== AIM OF THE EXERCISE ==
The answer must be every line of the records below that contains the word "looking", copied out.

________________________________________

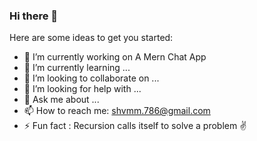 ### Hi there 👋



Here are some ideas to get you started:
 
- 🔭 I’m currently working on A Mern Chat App
- 🌱 I’m currently learning ...
- 👯 I’m looking to collaborate on ...
- 🤔 I’m looking for help with ...
- 💬 Ask me about ...
- 📫 How to reach me: shvmm.786@gmail.com
- ⚡ Fun fact : Recursion calls itself to solve a problem ✌️
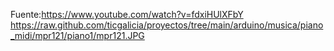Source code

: Fuente:https://www.youtube.com/watch?v=fdxiHUlXFbY
https://raw.github.com/ticgalicia/proyectos/tree/main/arduino/musica/piano_midi/mpr121/piano1/mpr121.JPG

________________________________________

== WRITTEN SOLUTION ==
- 👯 I’m looking to collaborate on ...
- 🤔 I’m looking for help with ...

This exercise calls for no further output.